• Exercise objective:
Copy, word for word, the lines below from the one containing "# Francisco NoSQL-Social-network-Api" up to and including the one containing "Description: Keep track", with pictures left out.
+---+
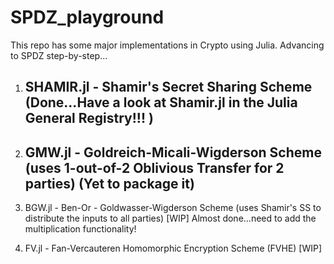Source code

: # SPDZ_playground

This repo has some major implementations in Crypto using Julia. Advancing to SPDZ step-by-step...

1) ## SHAMIR.jl - Shamir's Secret Sharing Scheme (Done...Have a look at Shamir.jl in the Julia General Registry!!! ) 

2) ## GMW.jl - Goldreich-Micali-Wigderson Scheme (uses 1-out-of-2 Oblivious Transfer for 2 parties) (Yet to package it)

3) BGW.jl - Ben-Or - Goldwasser-Wigderson Scheme (uses Shamir's SS to distribute the inputs to all parties) [WIP] Almost done...need to add the multiplication functionality!

4) FV.jl - Fan-Vercauteren Homomorphic Encryption Scheme (FVHE) [WIP]
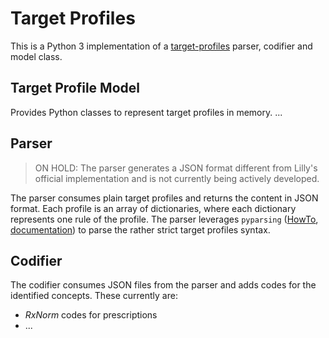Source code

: Target Profiles
===============

This is a Python 3 implementation of a [target-profiles](https://github.com/lillyoi/target-profiles/) parser, codifier and model class.


Target Profile Model
--------------------

Provides Python classes to represent target profiles in memory.
...


Parser
------

> ON HOLD: The parser generates a JSON format different from Lilly's official implementation and is not currently being actively developed.

The parser consumes plain target profiles and returns the content in JSON format.
Each profile is an array of dictionaries, where each dictionary represents one rule of the profile.
The parser leverages `pyparsing` ([HowTo](http://pyparsing.wikispaces.com/HowToUsePyparsing), [documentation](https://pythonhosted.org/pyparsing/)) to parse the rather strict target profiles syntax.

Codifier
--------

The codifier consumes JSON files from the parser and adds codes for the identified concepts. These currently are:

- _RxNorm_ codes for prescriptions
- ...
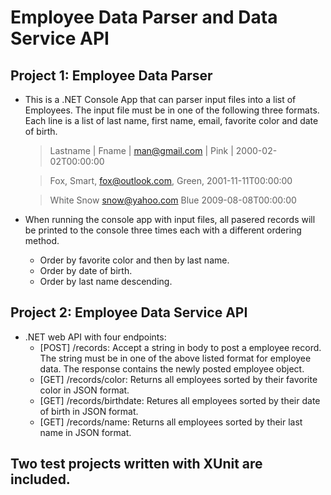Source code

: # Employee Data Parser and Data Service API

## Project 1: Employee Data Parser

- This is a .NET Console App that can parser input files into a list of Employees. The input file must be in one of the following three formats. Each line is a list of last name, first name, email, favorite color and date of birth.
  
   >  Lastname | Fname | man@gmail.com | Pink | 2000-02-02T00:00:00

   >  Fox, Smart, fox@outlook.com, Green, 2001-11-11T00:00:00

   >  White   Snow   snow@yahoo.com   Blue   2009-08-08T00:00:00

- When running the console app with input files, all pasered records will be printed to the console three times each with a different ordering method.
  - Order by favorite color and then by last name.
  - Order by date of birth.
  - Order by last name descending.


## Project 2: Employee Data Service API
- .NET web API with four endpoints:
  - [POST] /records: Accept a string in body to post a employee record. The string must be in one of the above listed format for employee data. The response contains the newly posted employee object.
  - [GET] /records/color: Returns all employees sorted by their favorite color in JSON format.
  - [GET] /records/birthdate: Retures all employees sorted by their date of birth in JSON format.
  - [GET] /records/name: Returns all employees sorted by their last name in JSON format.

## Two test projects written with XUnit are included. 
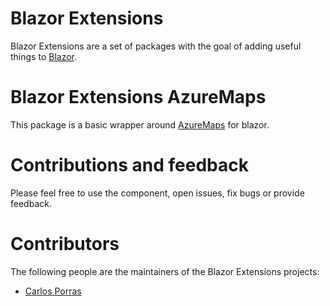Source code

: # Blazor Extensions

Blazor Extensions are a set of packages with the goal of adding useful things to [Blazor](https://blazor.net).

# Blazor Extensions AzureMaps

This package is a basic wrapper around [AzureMaps](https://docs.microsoft.com/en-us/azure/azure-maps/) for blazor.

# Contributions and feedback

Please feel free to use the component, open issues, fix bugs or provide feedback.

# Contributors

The following people are the maintainers of the Blazor Extensions projects:

- [Carlos Porras](https://github.com/carlospormo)
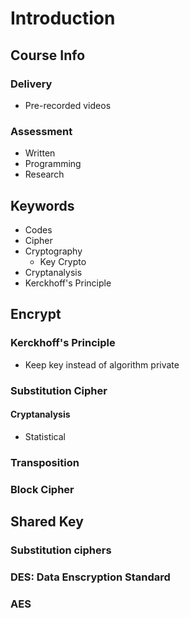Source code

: # Introduction

## Course Info

### Delivery

+ Pre-recorded videos

### Assessment

+ Written
+ Programming
+ Research

## Keywords

+ Codes
+ Cipher
+ Cryptography
  + Key Crypto
+ Cryptanalysis
+ Kerckhoff's Principle

## Encrypt

### Kerckhoff's Principle

+ Keep key instead of algorithm private

### Substitution Cipher

#### Cryptanalysis

+ Statistical

### Transposition

### Block Cipher


## Shared Key

### Substitution ciphers  

### DES: Data Enscryption Standard 

### AES
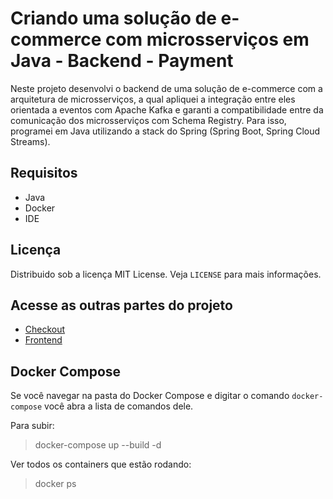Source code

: # Criando uma solução de e-commerce com microsserviços em Java - Backend - Payment
Neste projeto desenvolvi o backend de uma solução de e-commerce com a arquitetura de microsserviços, a qual apliquei a integração entre eles orientada a eventos com Apache Kafka e garanti a compatibilidade entre da comunicação dos microsserviços com Schema Registry. Para isso, programei em Java utilizando a stack do Spring (Spring Boot, Spring Cloud Streams).

## Requisitos
- Java
- Docker
- IDE

## Licença
Distribuido sob a licença MIT License. Veja `LICENSE` para mais informações.

## Acesse as outras partes do projeto
- [Checkout](https://github.com/FernandaMakiHirose/ecommerce-checkout-api)
- [Frontend](https://github.com/FernandaMakiHirose/ecommerce-checkout-frontend)

## Docker Compose
Se você navegar na pasta do Docker Compose e digitar o comando `docker-compose` você abra a lista de comandos dele.

Para subir: 
>docker-compose up --build -d

Ver todos os containers que estão rodando:
>docker ps
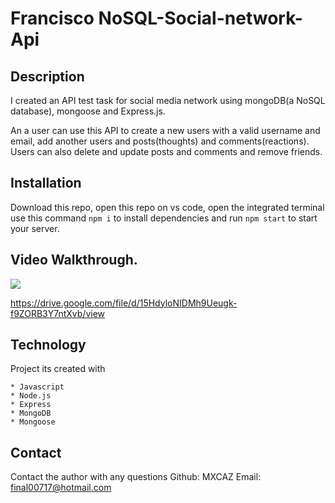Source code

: # Francisco NoSQL-Social-network-Api

## Description

I created an API test task for social media network using mongoDB(a NoSQL database), mongoose and Express.js.

An a user can use this API to create a new users with a valid username and email, add another users and posts(thoughts) and comments(reactions). Users can also delete and update posts and comments and remove friends.

## Installation

Download this repo, open this repo on vs code, open the integrated terminal use this command `npm i` to install dependencies and run `npm start` to start your server.

## Video Walkthrough.

![](<assets/Untitled_%20Jan%2031,%202023%202_29%20PM%20(1).gif>)

https://drive.google.com/file/d/15HdyloNIDMh9Ueugk-f9ZORB3Y7ntXvb/view

## Technology

Project its created with

    * Javascript
    * Node.js
    * Express
    * MongoDB
    * Mongoose

## Contact

Contact the author with any questions
Github: MXCAZ
Email: final00717@hotmail.com
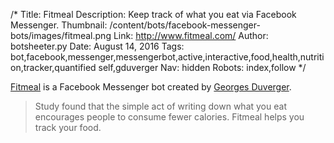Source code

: /*
Title: Fitmeal
Description: Keep track of what you eat via Facebook Messenger.
Thumbnail: /content/bots/facebook-messenger-bots/images/fitmeal.png
Link: http://www.fitmeal.com/
Author: botsheeter.py
Date: August 14, 2016
Tags: bot,facebook,messenger,messengerbot,active,interactive,food,health,nutrition,tracker,quantified self,gduverger
Nav: hidden
Robots: index,follow
*/

[Fitmeal](http://www.fitmeal.com/) is a Facebook Messenger bot created by [Georges Duverger](https://twitter.com/gduverger). 

> Study found that the simple act of writing down what you eat encourages people to consume fewer calories. Fitmeal helps you track your food.
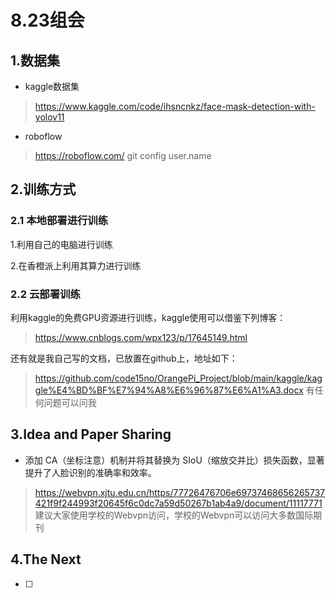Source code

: # 8.23组会

## 1.数据集
-   kaggle数据集  
> https://www.kaggle.com/code/ihsncnkz/face-mask-detection-with-yolov11
- roboflow
> https://roboflow.com/
git config user.name
## 2.训练方式
### 2.1 本地部署进行训练
  1.利用自己的电脑进行训练  
  
  2.在香橙派上利用其算力进行训练
### 2.2 云部署训练  
利用kaggle的免费GPU资源进行训练，kaggle使用可以借鉴下列博客：  
> https://www.cnblogs.com/wpx123/p/17645149.html  

还有就是我自己写的文档，已放置在github上，地址如下：  
> https://github.com/code15no/OrangePi_Project/blob/main/kaggle/kaggle%E4%BD%BF%E7%94%A8%E6%96%87%E6%A1%A3.docx
> 有任何问题可以问我

## 3.Idea and Paper Sharing
- 添加 CA（坐标注意）机制并将其替换为 SIoU（缩放交并比）损失函数，显著提升了人脸识别的准确率和效率。
> https://webvpn.xjtu.edu.cn/https/77726476706e69737468656265737421f9f244993f20645f6c0dc7a59d50267b1ab4a9/document/11117771
> 建议大家使用学校的Webvpn访问，学校的Webvpn可以访问大多数国际期刊

## 4.The Next
- [ ] 
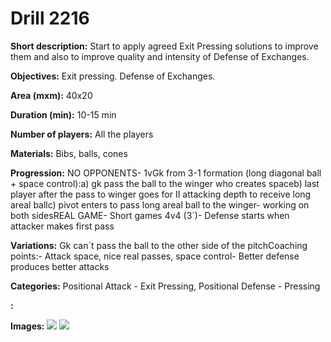 # Drill 2216

**Short description:**
Start to apply agreed Exit Pressing solutions to improve them and also to improve quality and intensity of Defense of Exchanges.

**Objectives:**
Exit pressing. 
Defense of Exchanges.

**Area (mxm):**
40x20

**Duration (min):**
10-15 min

**Number of players:**
All the players

**Materials:**
Bibs, balls, cones

**Progression:**
NO OPPONENTS- 1vGk from 3-1 formation (long diagonal ball + space control):a) gk pass the ball to the winger who creates spaceb) last player after the pass to winger goes for II attacking depth to receive long areal ballc) pivot enters to pass long areal ball to the winger- working on both sidesREAL GAME- Short games 4v4 (3´)- Defense starts when attacker makes first pass

**Variations:**
Gk can´t pass the ball to the other side of the pitchCoaching points:- Attack space, nice real passes, space control- Better defense produces better attacks

**Categories:**
Positional Attack - Exit Pressing, Positional Defense - Pressing

**:**


**Images:**
![](https://www.coachingfutsal.com/\images\e08c61af-99f6-4361-87a7-5165a725e9c9_01-01.png)
![](https://www.coachingfutsal.com/\images\5dac6079-03c9-46b8-8d62-ccbf740ee538_01-02.png)

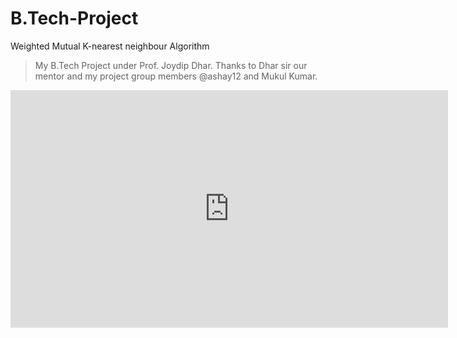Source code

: # B.Tech-Project
Weighted Mutual K-nearest neighbour Algorithm

> My B.Tech Project under Prof. Joydip Dhar. Thanks to Dhar sir our mentor and my project group members @ashay12 and Mukul Kumar.

<iframe src="https://docs.google.com/presentation/d/1C00HLW8MezByDuMc4nB2r_y2FYNmWaH7x7LM-pgsTx8/embed?start=false&loop=true&delayms=3000" frameborder="0" width="700" height="380" allowfullscreen="true" mozallowfullscreen="true" webkitallowfullscreen="true"></iframe>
+---+
• Task result:
: # Francisco NoSQL-Social-network-Api

## Description

I created an API test task for social media network using mongoDB(a NoSQL database), mongoose and Express.js.

An a user can use this API to create a new users with a valid username and email, add another users and posts(thoughts) and comments(reactions). Users can also delete and update posts and comments and remove friends.

## Installation

Download this repo, open this repo on vs code, open the integrated terminal use this command `npm i` to install dependencies and run `npm start` to start your server.

## Video Walkthrough.

![](<assets/Untitled_%20Jan%2031,%202023%202_29%20PM%20(1).gif>)

https://drive.google.com/file/d/15HdyloNIDMh9Ueugk-f9ZORB3Y7ntXvb/view

## Technology

Project its created with

    * Javascript
    * Node.js
    * Express
    * MongoDB
    * Mongoose

## Contact

Contact the author with any questions
Github: MXCAZ
Email: final00717@hotmail.com
Source code

: /*
Title: Fitmeal
Description: Keep track of what you eat via Facebook Messenger.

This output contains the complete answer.